Data records below:

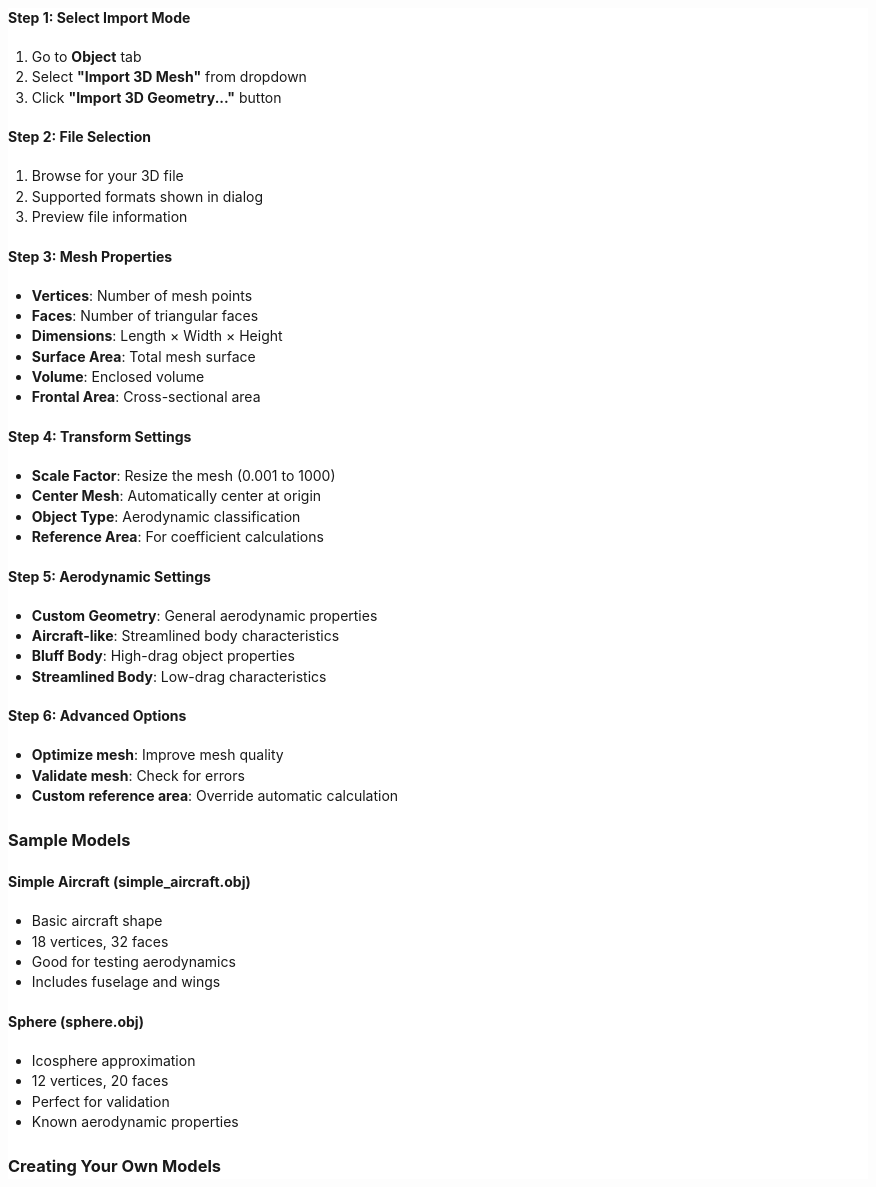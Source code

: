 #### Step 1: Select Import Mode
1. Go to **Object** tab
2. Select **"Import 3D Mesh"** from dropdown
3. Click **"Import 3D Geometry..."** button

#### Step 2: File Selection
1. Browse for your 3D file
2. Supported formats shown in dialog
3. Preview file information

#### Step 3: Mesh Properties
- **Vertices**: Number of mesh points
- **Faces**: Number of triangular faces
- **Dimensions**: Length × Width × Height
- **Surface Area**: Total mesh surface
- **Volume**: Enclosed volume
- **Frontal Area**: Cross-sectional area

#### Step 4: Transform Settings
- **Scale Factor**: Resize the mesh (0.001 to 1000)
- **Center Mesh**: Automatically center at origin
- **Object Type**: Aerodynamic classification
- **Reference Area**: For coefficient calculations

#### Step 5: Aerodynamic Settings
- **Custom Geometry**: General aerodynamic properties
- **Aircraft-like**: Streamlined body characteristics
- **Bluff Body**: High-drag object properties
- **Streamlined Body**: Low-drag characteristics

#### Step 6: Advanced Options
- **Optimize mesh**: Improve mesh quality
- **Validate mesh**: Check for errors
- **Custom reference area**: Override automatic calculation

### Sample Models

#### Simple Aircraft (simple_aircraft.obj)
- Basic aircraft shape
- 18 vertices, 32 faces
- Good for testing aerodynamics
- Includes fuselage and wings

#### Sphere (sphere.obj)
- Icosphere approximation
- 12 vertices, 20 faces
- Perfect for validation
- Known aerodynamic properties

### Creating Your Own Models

End of Data records.

• _Try it_: Your copy should match the entries exactly, minus the pictures.

• _Response box_:
Source code

: #### Step 1: Select Import Mode
1. Go to **Object** tab
2. Select **"Import 3D Mesh"** from dropdown
3. Click **"Import 3D Geometry..."** button

#### Step 2: File Selection
1. Browse for your 3D file
2. Supported formats shown in dialog
3. Preview file information

#### Step 3: Mesh Properties
- **Vertices**: Number of mesh points
- **Faces**: Number of triangular faces
- **Dimensions**: Length × Width × Height
- **Surface Area**: Total mesh surface
- **Volume**: Enclosed volume
- **Frontal Area**: Cross-sectional area

#### Step 4: Transform Settings
- **Scale Factor**: Resize the mesh (0.001 to 1000)
- **Center Mesh**: Automatically center at origin
- **Object Type**: Aerodynamic classification
- **Reference Area**: For coefficient calculations

#### Step 5: Aerodynamic Settings
- **Custom Geometry**: General aerodynamic properties
- **Aircraft-like**: Streamlined body characteristics
- **Bluff Body**: High-drag object properties
- **Streamlined Body**: Low-drag characteristics

#### Step 6: Advanced Options
- **Optimize mesh**: Improve mesh quality
- **Validate mesh**: Check for errors
- **Custom reference area**: Override automatic calculation

### Sample Models

#### Simple Aircraft (simple_aircraft.obj)
- Basic aircraft shape
- 18 vertices, 32 faces
- Good for testing aerodynamics
- Includes fuselage and wings

#### Sphere (sphere.obj)
- Icosphere approximation
- 12 vertices, 20 faces
- Perfect for validation
- Known aerodynamic properties

### Creating Your Own Models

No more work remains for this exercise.